▶ _TASK PROMPT_
The records below need retyping in full; give them again exactly.

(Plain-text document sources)
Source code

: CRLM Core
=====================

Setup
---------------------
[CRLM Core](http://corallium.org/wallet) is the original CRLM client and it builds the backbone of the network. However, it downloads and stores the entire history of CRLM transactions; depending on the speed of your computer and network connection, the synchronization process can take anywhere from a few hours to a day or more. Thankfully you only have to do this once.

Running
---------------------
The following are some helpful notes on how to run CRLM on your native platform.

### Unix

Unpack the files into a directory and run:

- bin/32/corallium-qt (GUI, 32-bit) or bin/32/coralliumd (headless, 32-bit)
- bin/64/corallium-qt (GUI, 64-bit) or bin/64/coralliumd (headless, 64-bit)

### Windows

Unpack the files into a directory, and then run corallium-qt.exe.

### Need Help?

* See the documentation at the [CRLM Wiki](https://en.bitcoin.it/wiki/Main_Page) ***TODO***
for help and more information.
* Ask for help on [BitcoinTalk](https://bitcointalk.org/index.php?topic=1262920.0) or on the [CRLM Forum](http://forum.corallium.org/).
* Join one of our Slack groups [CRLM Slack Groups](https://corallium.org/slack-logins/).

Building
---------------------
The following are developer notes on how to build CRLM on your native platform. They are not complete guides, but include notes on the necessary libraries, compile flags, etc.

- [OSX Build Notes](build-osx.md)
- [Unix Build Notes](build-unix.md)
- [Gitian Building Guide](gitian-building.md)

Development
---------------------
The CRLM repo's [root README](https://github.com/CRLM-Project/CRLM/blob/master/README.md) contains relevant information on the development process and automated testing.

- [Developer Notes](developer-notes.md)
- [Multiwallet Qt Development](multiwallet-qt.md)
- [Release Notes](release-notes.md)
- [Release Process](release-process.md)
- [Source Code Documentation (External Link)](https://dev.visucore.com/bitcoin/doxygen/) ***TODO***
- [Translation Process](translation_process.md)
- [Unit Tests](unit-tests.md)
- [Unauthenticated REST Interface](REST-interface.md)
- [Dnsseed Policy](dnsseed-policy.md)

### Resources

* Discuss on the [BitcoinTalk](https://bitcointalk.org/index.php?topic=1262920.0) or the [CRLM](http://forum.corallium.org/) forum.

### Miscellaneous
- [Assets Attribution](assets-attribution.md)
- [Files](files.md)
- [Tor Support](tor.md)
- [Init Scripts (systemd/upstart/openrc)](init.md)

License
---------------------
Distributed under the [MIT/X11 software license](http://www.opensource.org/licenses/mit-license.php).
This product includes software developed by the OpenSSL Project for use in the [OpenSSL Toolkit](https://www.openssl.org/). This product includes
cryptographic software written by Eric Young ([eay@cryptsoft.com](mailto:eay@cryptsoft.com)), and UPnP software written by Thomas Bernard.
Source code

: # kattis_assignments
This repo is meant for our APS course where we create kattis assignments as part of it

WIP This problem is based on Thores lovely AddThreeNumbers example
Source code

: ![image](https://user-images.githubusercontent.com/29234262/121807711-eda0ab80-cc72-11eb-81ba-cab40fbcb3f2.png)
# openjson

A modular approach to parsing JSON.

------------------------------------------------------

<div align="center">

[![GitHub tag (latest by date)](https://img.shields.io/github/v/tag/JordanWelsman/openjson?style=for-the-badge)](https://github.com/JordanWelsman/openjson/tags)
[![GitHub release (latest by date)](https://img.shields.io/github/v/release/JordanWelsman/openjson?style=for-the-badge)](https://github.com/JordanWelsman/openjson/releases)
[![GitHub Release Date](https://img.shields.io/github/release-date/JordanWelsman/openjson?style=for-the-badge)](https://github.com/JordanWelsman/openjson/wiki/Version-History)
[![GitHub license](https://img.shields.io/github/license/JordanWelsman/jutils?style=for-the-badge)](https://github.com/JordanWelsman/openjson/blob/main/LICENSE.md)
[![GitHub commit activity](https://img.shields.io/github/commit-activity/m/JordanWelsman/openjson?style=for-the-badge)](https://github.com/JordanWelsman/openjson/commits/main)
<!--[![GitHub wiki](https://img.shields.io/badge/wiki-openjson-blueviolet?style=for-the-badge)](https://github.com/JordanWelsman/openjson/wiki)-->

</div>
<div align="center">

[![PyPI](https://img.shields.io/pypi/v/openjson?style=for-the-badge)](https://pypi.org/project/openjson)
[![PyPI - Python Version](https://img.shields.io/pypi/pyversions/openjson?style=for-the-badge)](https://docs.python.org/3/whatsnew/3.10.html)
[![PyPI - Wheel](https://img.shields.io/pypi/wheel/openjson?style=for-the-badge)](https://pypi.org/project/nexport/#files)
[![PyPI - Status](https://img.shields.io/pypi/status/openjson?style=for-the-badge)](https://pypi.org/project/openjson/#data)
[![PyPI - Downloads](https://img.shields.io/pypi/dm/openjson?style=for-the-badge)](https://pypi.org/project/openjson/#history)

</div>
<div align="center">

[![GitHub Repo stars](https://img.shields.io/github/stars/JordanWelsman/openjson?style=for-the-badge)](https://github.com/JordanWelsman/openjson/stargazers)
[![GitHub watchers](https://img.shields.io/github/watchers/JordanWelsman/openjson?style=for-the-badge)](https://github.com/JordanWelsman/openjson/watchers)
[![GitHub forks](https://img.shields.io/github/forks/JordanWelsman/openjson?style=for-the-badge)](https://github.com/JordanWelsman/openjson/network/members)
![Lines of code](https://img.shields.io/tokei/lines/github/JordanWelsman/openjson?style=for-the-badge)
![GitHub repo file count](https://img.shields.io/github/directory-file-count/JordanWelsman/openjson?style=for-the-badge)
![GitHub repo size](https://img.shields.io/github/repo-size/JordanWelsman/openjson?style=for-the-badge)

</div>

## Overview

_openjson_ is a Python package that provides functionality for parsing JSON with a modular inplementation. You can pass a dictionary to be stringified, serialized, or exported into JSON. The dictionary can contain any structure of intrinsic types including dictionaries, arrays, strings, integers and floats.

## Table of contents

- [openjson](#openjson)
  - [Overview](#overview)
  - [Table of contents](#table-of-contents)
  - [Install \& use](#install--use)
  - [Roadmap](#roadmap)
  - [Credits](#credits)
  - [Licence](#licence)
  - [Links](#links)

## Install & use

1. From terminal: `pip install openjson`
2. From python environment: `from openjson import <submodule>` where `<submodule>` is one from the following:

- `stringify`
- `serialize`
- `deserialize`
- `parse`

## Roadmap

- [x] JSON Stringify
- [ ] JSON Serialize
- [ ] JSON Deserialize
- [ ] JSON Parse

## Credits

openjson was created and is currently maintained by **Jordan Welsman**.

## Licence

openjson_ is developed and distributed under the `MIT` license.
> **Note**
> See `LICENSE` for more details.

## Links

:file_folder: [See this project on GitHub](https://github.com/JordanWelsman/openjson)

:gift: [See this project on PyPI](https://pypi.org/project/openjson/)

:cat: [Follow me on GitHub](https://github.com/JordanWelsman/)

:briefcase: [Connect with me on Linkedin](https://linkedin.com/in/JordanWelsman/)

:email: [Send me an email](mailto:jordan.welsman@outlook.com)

▶ _SOLUTION TO THIS EXERCISE_
Source code

: CRLM Core
=====================

Setup
---------------------
[CRLM Core](http://corallium.org/wallet) is the original CRLM client and it builds the backbone of the network. However, it downloads and stores the entire history of CRLM transactions; depending on the speed of your computer and network connection, the synchronization process can take anywhere from a few hours to a day or more. Thankfully you only have to do this once.

Running
---------------------
The following are some helpful notes on how to run CRLM on your native platform.

### Unix

Unpack the files into a directory and run:

- bin/32/corallium-qt (GUI, 32-bit) or bin/32/coralliumd (headless, 32-bit)
- bin/64/corallium-qt (GUI, 64-bit) or bin/64/coralliumd (headless, 64-bit)

### Windows

Unpack the files into a directory, and then run corallium-qt.exe.

### Need Help?

* See the documentation at the [CRLM Wiki](https://en.bitcoin.it/wiki/Main_Page) ***TODO***
for help and more information.
* Ask for help on [BitcoinTalk](https://bitcointalk.org/index.php?topic=1262920.0) or on the [CRLM Forum](http://forum.corallium.org/).
* Join one of our Slack groups [CRLM Slack Groups](https://corallium.org/slack-logins/).

Building
---------------------
The following are developer notes on how to build CRLM on your native platform. They are not complete guides, but include notes on the necessary libraries, compile flags, etc.

- [OSX Build Notes](build-osx.md)
- [Unix Build Notes](build-unix.md)
- [Gitian Building Guide](gitian-building.md)

Development
---------------------
The CRLM repo's [root README](https://github.com/CRLM-Project/CRLM/blob/master/README.md) contains relevant information on the development process and automated testing.

- [Developer Notes](developer-notes.md)
- [Multiwallet Qt Development](multiwallet-qt.md)
- [Release Notes](release-notes.md)
- [Release Process](release-process.md)
- [Source Code Documentation (External Link)](https://dev.visucore.com/bitcoin/doxygen/) ***TODO***
- [Translation Process](translation_process.md)
- [Unit Tests](unit-tests.md)
- [Unauthenticated REST Interface](REST-interface.md)
- [Dnsseed Policy](dnsseed-policy.md)

### Resources

* Discuss on the [BitcoinTalk](https://bitcointalk.org/index.php?topic=1262920.0) or the [CRLM](http://forum.corallium.org/) forum.

### Miscellaneous
- [Assets Attribution](assets-attribution.md)
- [Files](files.md)
- [Tor Support](tor.md)
- [Init Scripts (systemd/upstart/openrc)](init.md)

License
---------------------
Distributed under the [MIT/X11 software license](http://www.opensource.org/licenses/mit-license.php).
This product includes software developed by the OpenSSL Project for use in the [OpenSSL Toolkit](https://www.openssl.org/). This product includes
cryptographic software written by Eric Young ([eay@cryptsoft.com](mailto:eay@cryptsoft.com)), and UPnP software written by Thomas Bernard.
Source code

: # kattis_assignments
This repo is meant for our APS course where we create kattis assignments as part of it

WIP This problem is based on Thores lovely AddThreeNumbers example
Source code

: ![image](https://user-images.githubusercontent.com/29234262/121807711-eda0ab80-cc72-11eb-81ba-cab40fbcb3f2.png)
# openjson

A modular approach to parsing JSON.

------------------------------------------------------

<div align="center">

[![GitHub tag (latest by date)](https://img.shields.io/github/v/tag/JordanWelsman/openjson?style=for-the-badge)](https://github.com/JordanWelsman/openjson/tags)
[![GitHub release (latest by date)](https://img.shields.io/github/v/release/JordanWelsman/openjson?style=for-the-badge)](https://github.com/JordanWelsman/openjson/releases)
[![GitHub Release Date](https://img.shields.io/github/release-date/JordanWelsman/openjson?style=for-the-badge)](https://github.com/JordanWelsman/openjson/wiki/Version-History)
[![GitHub license](https://img.shields.io/github/license/JordanWelsman/jutils?style=for-the-badge)](https://github.com/JordanWelsman/openjson/blob/main/LICENSE.md)
[![GitHub commit activity](https://img.shields.io/github/commit-activity/m/JordanWelsman/openjson?style=for-the-badge)](https://github.com/JordanWelsman/openjson/commits/main)
<!--[![GitHub wiki](https://img.shields.io/badge/wiki-openjson-blueviolet?style=for-the-badge)](https://github.com/JordanWelsman/openjson/wiki)-->

</div>
<div align="center">

[![PyPI](https://img.shields.io/pypi/v/openjson?style=for-the-badge)](https://pypi.org/project/openjson)
[![PyPI - Python Version](https://img.shields.io/pypi/pyversions/openjson?style=for-the-badge)](https://docs.python.org/3/whatsnew/3.10.html)
[![PyPI - Wheel](https://img.shields.io/pypi/wheel/openjson?style=for-the-badge)](https://pypi.org/project/nexport/#files)
[![PyPI - Status](https://img.shields.io/pypi/status/openjson?style=for-the-badge)](https://pypi.org/project/openjson/#data)
[![PyPI - Downloads](https://img.shields.io/pypi/dm/openjson?style=for-the-badge)](https://pypi.org/project/openjson/#history)

</div>
<div align="center">

[![GitHub Repo stars](https://img.shields.io/github/stars/JordanWelsman/openjson?style=for-the-badge)](https://github.com/JordanWelsman/openjson/stargazers)
[![GitHub watchers](https://img.shields.io/github/watchers/JordanWelsman/openjson?style=for-the-badge)](https://github.com/JordanWelsman/openjson/watchers)
[![GitHub forks](https://img.shields.io/github/forks/JordanWelsman/openjson?style=for-the-badge)](https://github.com/JordanWelsman/openjson/network/members)
![Lines of code](https://img.shields.io/tokei/lines/github/JordanWelsman/openjson?style=for-the-badge)
![GitHub repo file count](https://img.shields.io/github/directory-file-count/JordanWelsman/openjson?style=for-the-badge)
![GitHub repo size](https://img.shields.io/github/repo-size/JordanWelsman/openjson?style=for-the-badge)

</div>

## Overview

_openjson_ is a Python package that provides functionality for parsing JSON with a modular inplementation. You can pass a dictionary to be stringified, serialized, or exported into JSON. The dictionary can contain any structure of intrinsic types including dictionaries, arrays, strings, integers and floats.

## Table of contents

- [openjson](#openjson)
  - [Overview](#overview)
  - [Table of contents](#table-of-contents)
  - [Install \& use](#install--use)
  - [Roadmap](#roadmap)
  - [Credits](#credits)
  - [Licence](#licence)
  - [Links](#links)

## Install & use

1. From terminal: `pip install openjson`
2. From python environment: `from openjson import <submodule>` where `<submodule>` is one from the following:

- `stringify`
- `serialize`
- `deserialize`
- `parse`

## Roadmap

- [x] JSON Stringify
- [ ] JSON Serialize
- [ ] JSON Deserialize
- [ ] JSON Parse

## Credits

openjson was created and is currently maintained by **Jordan Welsman**.

## Licence

openjson_ is developed and distributed under the `MIT` license.
> **Note**
> See `LICENSE` for more details.

## Links

:file_folder: [See this project on GitHub](https://github.com/JordanWelsman/openjson)

:gift: [See this project on PyPI](https://pypi.org/project/openjson/)

:cat: [Follow me on GitHub](https://github.com/JordanWelsman/)

:briefcase: [Connect with me on Linkedin](https://linkedin.com/in/JordanWelsman/)

:email: [Send me an email](mailto:jordan.welsman@outlook.com)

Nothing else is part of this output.